The report highlights AI’s capacity to reduce methane emissions – a greenhouse gas that is 80 times more effective at trapping heat than carbon dioxide (CO2). Advanced AI tools being developed are anticipated to detect methane leaks with up to 20 percent greater accuracy compared to legacy technologies. These innovations are expected to play a vital role in helping the energy sector achieve the Global Methane Pledge, which aims for a 30 percent reduction in methane emissions by 2030.

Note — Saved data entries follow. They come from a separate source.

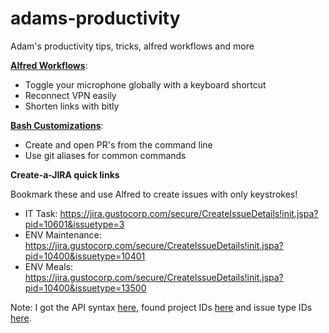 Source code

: # adams-productivity
Adam's productivity tips, tricks, alfred workflows and more

[**Alfred Workflows**](alfred-workflows/README.md):
* Toggle your microphone globally with a keyboard shortcut
* Reconnect VPN easily
* Shorten links with bitly

[**Bash Customizations**](bash-customizations/README.md):
* Create and open PR's from the command line
* Use git aliases for common commands

**Create-a-JIRA quick links**

Bookmark these and use Alfred to create issues with only keystrokes!

* IT Task: https://jira.gustocorp.com/secure/CreateIssueDetails!init.jspa?pid=10601&issuetype=3
* ENV Maintenance: https://jira.gustocorp.com/secure/CreateIssueDetails!init.jspa?pid=10400&issuetype=10401
* ENV Meals: https://jira.gustocorp.com/secure/CreateIssueDetails!init.jspa?pid=10400&issuetype=13500

Note: I got the API syntax [here](https://confluence.atlassian.com/jirakb/creating-issues-via-direct-html-links-159474.html), found project IDs [here](https://jira.gustocorp.com/rest/api/2/project/) and issue type IDs [here](https://jira.gustocorp.com/rest/api/2/issuetype/).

Brad Smith, Vice Chair and President, Microsoft said, “This new era calls on us to do two things at once: meet the AI moment while transitioning to a more sustainable economy. In a world that will need more electricity, not less, it's imperative that we generate more carbon-free energy to power AI and use that very same technology to increase capacity, optimize transmission, and expand energy access to communities around the world. This isn’t a journey any of us can take alone. It requires working across technology, energy, science, and policy sectors to find solutions and accelerate our collective progress.”

The report also provides a roadmap to address AI-driven data centres’ rising energy demands, which are projected to nearly double their share of global electricity demand by 2026. The report highlights that while at a global scale AI’s electricity consumption is relatively small, in some regions, electricity demand for data centres can be a large percentage of total load. For example, according to the IEA, in the European Union, where data centre electricity demand is expected to increase at ~9 percent per year, demand could exceed 5 percent of the total regional load by 2026. Building on the significant progress already underway to bring more carbon-free energy online, the collaboration between the technology and energy sectors is crucial to ensuring that growing electricity demand is met through sustainable and carbon-free energy solutions.

Masdar, the UAE’s clean energy champion, highlights within the report the opportunity for AI to transform the global clean energy industry, as the data centres the industry requires will serve as an increasingly important driver of global energy demand, adding that to meet this demand sustainably will require a multifaceted approach to unleash the full potential of AI.